*** STUDY MATERIAL ***

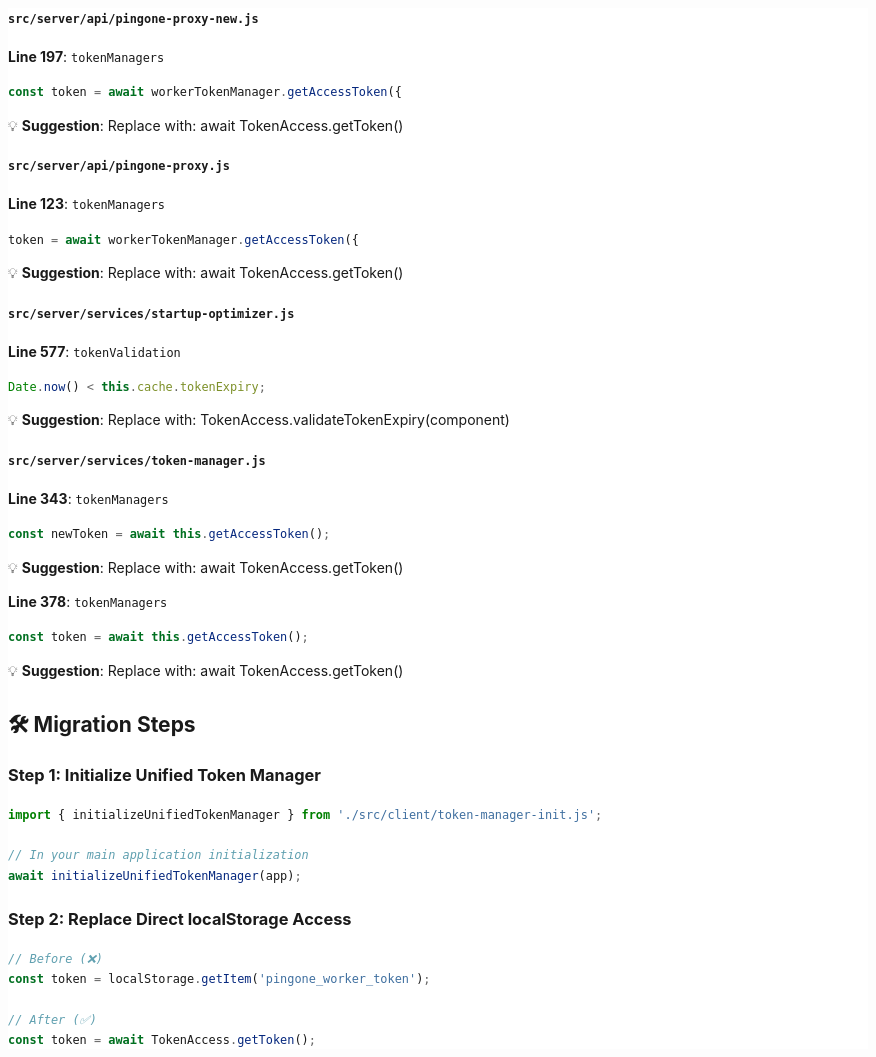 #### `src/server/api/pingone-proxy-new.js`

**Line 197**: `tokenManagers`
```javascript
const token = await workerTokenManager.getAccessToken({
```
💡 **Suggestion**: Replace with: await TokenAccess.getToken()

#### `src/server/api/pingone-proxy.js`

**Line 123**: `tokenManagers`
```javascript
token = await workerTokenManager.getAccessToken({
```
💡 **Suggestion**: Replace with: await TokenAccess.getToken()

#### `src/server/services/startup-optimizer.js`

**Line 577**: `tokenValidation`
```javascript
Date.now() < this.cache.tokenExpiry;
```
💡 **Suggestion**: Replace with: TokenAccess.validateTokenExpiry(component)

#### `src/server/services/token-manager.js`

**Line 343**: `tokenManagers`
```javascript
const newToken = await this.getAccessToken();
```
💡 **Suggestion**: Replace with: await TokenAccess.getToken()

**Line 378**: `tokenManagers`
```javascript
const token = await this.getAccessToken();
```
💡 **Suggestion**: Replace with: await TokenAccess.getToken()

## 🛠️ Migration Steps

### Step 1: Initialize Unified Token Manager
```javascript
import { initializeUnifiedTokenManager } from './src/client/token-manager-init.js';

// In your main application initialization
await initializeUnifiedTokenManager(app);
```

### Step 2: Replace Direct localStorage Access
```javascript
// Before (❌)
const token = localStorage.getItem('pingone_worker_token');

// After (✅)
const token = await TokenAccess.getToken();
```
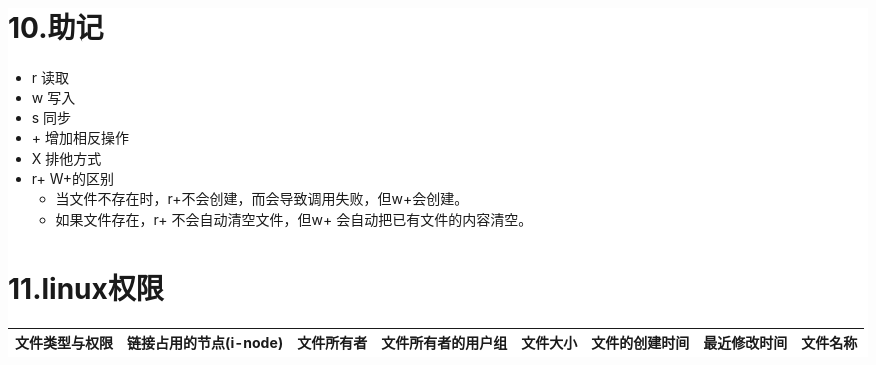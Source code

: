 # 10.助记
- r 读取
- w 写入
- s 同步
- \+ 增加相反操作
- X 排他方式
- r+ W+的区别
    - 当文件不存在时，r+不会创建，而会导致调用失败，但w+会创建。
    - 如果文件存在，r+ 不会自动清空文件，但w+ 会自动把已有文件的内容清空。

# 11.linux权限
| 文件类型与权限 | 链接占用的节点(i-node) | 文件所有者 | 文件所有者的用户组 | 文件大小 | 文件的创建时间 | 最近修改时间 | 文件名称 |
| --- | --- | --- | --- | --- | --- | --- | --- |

*** End of STUDY MATERIAL ***

• ACTIVITY: All records above must be copied exactly, though the pictures they hold are to be left out.

• YOUR SOLUTION:
 #### `src/server/api/pingone-proxy-new.js`

**Line 197**: `tokenManagers`
```javascript
const token = await workerTokenManager.getAccessToken({
```
💡 **Suggestion**: Replace with: await TokenAccess.getToken()

#### `src/server/api/pingone-proxy.js`

**Line 123**: `tokenManagers`
```javascript
token = await workerTokenManager.getAccessToken({
```
💡 **Suggestion**: Replace with: await TokenAccess.getToken()

#### `src/server/services/startup-optimizer.js`

**Line 577**: `tokenValidation`
```javascript
Date.now() < this.cache.tokenExpiry;
```
💡 **Suggestion**: Replace with: TokenAccess.validateTokenExpiry(component)

#### `src/server/services/token-manager.js`

**Line 343**: `tokenManagers`
```javascript
const newToken = await this.getAccessToken();
```
💡 **Suggestion**: Replace with: await TokenAccess.getToken()

**Line 378**: `tokenManagers`
```javascript
const token = await this.getAccessToken();
```
💡 **Suggestion**: Replace with: await TokenAccess.getToken()

## 🛠️ Migration Steps

### Step 1: Initialize Unified Token Manager
```javascript
import { initializeUnifiedTokenManager } from './src/client/token-manager-init.js';

// In your main application initialization
await initializeUnifiedTokenManager(app);
```

### Step 2: Replace Direct localStorage Access
```javascript
// Before (❌)
const token = localStorage.getItem('pingone_worker_token');

// After (✅)
const token = await TokenAccess.getToken();
```
Source code

: # 10.助记
- r 读取
- w 写入
- s 同步
- \+ 增加相反操作
- X 排他方式
- r+ W+的区别
    - 当文件不存在时，r+不会创建，而会导致调用失败，但w+会创建。
    - 如果文件存在，r+ 不会自动清空文件，但w+ 会自动把已有文件的内容清空。

# 11.linux权限
| 文件类型与权限 | 链接占用的节点(i-node) | 文件所有者 | 文件所有者的用户组 | 文件大小 | 文件的创建时间 | 最近修改时间 | 文件名称 |
| --- | --- | --- | --- | --- | --- | --- | --- |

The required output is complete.